_What you are asked to do_.
In the entries below, count the lines that contain the word "used" and give only that number.

_Supplied material_.
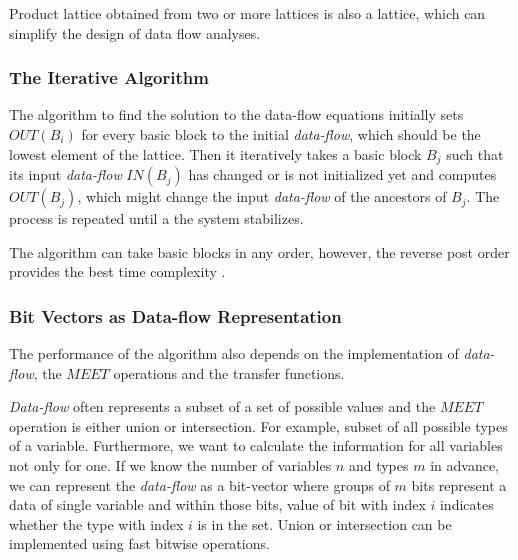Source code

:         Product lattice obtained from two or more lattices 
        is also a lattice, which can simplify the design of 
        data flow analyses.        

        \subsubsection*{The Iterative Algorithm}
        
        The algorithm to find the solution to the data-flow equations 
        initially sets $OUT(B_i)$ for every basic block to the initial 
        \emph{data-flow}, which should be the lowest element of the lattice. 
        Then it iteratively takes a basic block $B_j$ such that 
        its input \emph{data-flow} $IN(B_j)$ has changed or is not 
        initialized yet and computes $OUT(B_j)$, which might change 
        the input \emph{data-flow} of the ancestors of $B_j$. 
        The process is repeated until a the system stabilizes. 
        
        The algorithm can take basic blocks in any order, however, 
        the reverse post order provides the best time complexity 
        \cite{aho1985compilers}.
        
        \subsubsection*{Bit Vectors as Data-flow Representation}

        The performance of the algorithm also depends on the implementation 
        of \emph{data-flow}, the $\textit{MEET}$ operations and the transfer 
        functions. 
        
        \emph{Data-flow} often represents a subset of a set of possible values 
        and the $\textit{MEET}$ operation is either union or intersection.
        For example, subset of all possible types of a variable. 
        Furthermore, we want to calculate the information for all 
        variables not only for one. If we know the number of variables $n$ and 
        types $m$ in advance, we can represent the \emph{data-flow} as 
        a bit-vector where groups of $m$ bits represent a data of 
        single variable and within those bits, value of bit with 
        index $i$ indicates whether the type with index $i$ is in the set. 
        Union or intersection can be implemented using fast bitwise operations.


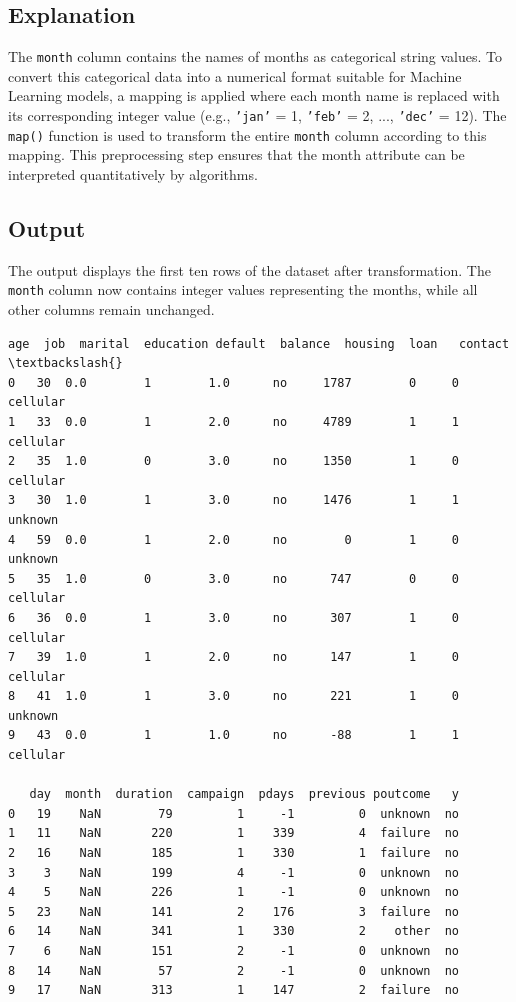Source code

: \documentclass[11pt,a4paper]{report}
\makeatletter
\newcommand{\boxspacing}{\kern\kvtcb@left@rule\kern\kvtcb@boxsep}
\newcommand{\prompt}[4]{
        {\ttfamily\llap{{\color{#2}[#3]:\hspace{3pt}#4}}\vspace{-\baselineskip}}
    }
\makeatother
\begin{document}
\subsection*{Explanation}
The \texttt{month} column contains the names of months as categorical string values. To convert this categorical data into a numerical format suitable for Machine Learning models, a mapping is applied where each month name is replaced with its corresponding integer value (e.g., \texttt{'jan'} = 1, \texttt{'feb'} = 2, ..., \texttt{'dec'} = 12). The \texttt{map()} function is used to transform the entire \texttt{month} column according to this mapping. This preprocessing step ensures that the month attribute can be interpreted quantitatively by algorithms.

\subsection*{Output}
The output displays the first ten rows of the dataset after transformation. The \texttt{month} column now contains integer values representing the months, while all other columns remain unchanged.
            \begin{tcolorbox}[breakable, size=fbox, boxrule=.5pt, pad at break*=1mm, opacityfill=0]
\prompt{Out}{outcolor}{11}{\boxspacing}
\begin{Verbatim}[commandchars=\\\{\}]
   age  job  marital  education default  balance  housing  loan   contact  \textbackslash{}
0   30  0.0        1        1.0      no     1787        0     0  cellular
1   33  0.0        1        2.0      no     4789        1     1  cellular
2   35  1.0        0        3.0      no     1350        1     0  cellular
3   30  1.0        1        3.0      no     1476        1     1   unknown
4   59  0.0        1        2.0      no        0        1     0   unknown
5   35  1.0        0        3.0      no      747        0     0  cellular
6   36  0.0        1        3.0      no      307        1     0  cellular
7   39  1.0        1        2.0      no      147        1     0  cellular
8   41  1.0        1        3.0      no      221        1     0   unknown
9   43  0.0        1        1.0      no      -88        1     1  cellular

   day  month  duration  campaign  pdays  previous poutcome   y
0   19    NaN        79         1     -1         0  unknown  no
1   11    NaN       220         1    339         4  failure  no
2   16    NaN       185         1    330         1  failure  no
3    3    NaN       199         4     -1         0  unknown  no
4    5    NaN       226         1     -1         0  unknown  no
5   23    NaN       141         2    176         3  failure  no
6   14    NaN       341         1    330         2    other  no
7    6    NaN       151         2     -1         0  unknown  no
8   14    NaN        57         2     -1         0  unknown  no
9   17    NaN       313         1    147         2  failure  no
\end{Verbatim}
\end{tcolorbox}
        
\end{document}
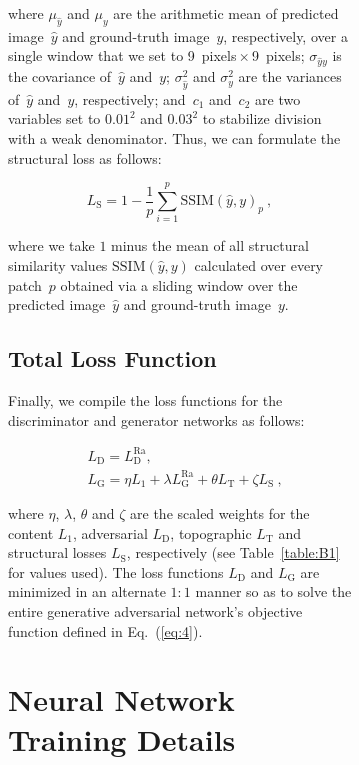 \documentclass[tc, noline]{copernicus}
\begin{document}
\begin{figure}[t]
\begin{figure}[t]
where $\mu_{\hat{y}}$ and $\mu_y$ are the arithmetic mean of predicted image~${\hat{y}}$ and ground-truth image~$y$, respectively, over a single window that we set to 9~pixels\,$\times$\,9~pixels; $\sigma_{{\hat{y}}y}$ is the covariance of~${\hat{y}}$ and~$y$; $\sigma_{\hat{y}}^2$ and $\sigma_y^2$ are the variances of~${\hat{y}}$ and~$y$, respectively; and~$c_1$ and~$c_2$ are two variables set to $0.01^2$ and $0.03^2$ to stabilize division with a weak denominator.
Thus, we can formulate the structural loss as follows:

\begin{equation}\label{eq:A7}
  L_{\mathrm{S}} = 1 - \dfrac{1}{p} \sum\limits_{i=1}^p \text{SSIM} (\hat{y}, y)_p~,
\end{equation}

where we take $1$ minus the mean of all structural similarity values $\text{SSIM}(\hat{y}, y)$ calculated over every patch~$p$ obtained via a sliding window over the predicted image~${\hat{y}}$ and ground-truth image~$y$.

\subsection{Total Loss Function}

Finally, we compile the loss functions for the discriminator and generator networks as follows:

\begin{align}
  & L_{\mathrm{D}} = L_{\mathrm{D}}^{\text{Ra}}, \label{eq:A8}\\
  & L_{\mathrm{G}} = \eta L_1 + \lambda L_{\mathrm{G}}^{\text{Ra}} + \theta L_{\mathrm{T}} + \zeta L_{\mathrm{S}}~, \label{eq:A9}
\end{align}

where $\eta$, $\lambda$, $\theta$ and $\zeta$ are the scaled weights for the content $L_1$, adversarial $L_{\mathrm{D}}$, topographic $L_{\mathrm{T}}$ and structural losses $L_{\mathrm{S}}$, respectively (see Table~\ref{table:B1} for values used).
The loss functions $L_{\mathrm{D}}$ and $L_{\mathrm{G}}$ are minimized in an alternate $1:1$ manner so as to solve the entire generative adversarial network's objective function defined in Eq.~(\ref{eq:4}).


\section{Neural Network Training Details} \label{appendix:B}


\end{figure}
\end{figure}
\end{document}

_Task solution_.
2